[Start of Attachment]
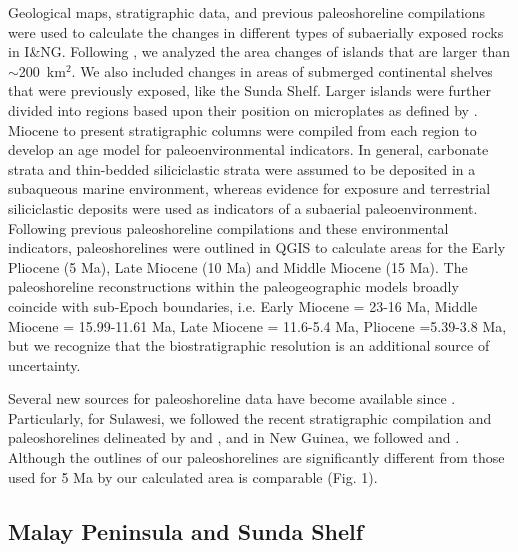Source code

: \documentclass[11pt,letterpaper]{article}
\begin{document}
Geological maps, stratigraphic data, and previous paleoshoreline compilations were used to calculate the changes in different types of subaerially exposed rocks in I\&NG. Following \citet{Molnar2015a}, we analyzed the area changes of islands that are larger than $\sim$200~km$^{2}$. We also included changes in areas of submerged continental shelves that were previously exposed, like the Sunda Shelf. Larger islands were further divided into regions based upon their position on microplates as defined by \citep{Matthews2016a}. Miocene to present stratigraphic columns were compiled from each region to develop an age model for paleoenvironmental indicators. In general, carbonate strata and thin-bedded siliciclastic strata were assumed to be deposited in a subaqueous marine environment, whereas evidence for exposure and terrestrial siliciclastic deposits were used as indicators of a subaerial paleoenvironment. Following previous paleoshoreline compilations and these environmental indicators, paleoshorelines were outlined in QGIS to calculate areas for the Early Pliocene (5 Ma), Late Miocene (10 Ma) and Middle Miocene (15 Ma). The paleoshoreline reconstructions within the paleogeographic models broadly coincide with sub-Epoch boundaries, i.e. Early Miocene = 23-16 Ma, Middle Miocene = 15.99-11.61 Ma, Late Miocene = 11.6-5.4 Ma, Pliocene =5.39-3.8 Ma, but we recognize that the biostratigraphic resolution is an additional source of uncertainty.

Several new sources for paleoshoreline data have become available since \citet{Molnar2015a}. Particularly, for Sulawesi, we followed the recent stratigraphic compilation and paleoshorelines delineated by \citet{Nugraha2018a} and \citet{Hall2018a}, and in New Guinea, we followed \citet{Gold2017a} and \cite{Harrington2017a}. Although the outlines of our paleoshorelines are significantly different from those used for 5 Ma by \citet{Molnar2015a} our calculated area is comparable (Fig. 1). 

\subsection*{Malay Peninsula and Sunda Shelf}
\end{document}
[End of Attachment]
▸ **EXERCISE GOAL**
Every word of the data should be reproduced exactly; please omit any pictures.

▸ **REPLY**
Source code

: \documentclass[11pt,letterpaper]{article}
\begin{document}
Geological maps, stratigraphic data, and previous paleoshoreline compilations were used to calculate the changes in different types of subaerially exposed rocks in I\&NG. Following \citet{Molnar2015a}, we analyzed the area changes of islands that are larger than $\sim$200~km$^{2}$. We also included changes in areas of submerged continental shelves that were previously exposed, like the Sunda Shelf. Larger islands were further divided into regions based upon their position on microplates as defined by \citep{Matthews2016a}. Miocene to present stratigraphic columns were compiled from each region to develop an age model for paleoenvironmental indicators. In general, carbonate strata and thin-bedded siliciclastic strata were assumed to be deposited in a subaqueous marine environment, whereas evidence for exposure and terrestrial siliciclastic deposits were used as indicators of a subaerial paleoenvironment. Following previous paleoshoreline compilations and these environmental indicators, paleoshorelines were outlined in QGIS to calculate areas for the Early Pliocene (5 Ma), Late Miocene (10 Ma) and Middle Miocene (15 Ma). The paleoshoreline reconstructions within the paleogeographic models broadly coincide with sub-Epoch boundaries, i.e. Early Miocene = 23-16 Ma, Middle Miocene = 15.99-11.61 Ma, Late Miocene = 11.6-5.4 Ma, Pliocene =5.39-3.8 Ma, but we recognize that the biostratigraphic resolution is an additional source of uncertainty.

Several new sources for paleoshoreline data have become available since \citet{Molnar2015a}. Particularly, for Sulawesi, we followed the recent stratigraphic compilation and paleoshorelines delineated by \citet{Nugraha2018a} and \citet{Hall2018a}, and in New Guinea, we followed \citet{Gold2017a} and \cite{Harrington2017a}. Although the outlines of our paleoshorelines are significantly different from those used for 5 Ma by \citet{Molnar2015a} our calculated area is comparable (Fig. 1). 

\subsection*{Malay Peninsula and Sunda Shelf}
\end{document}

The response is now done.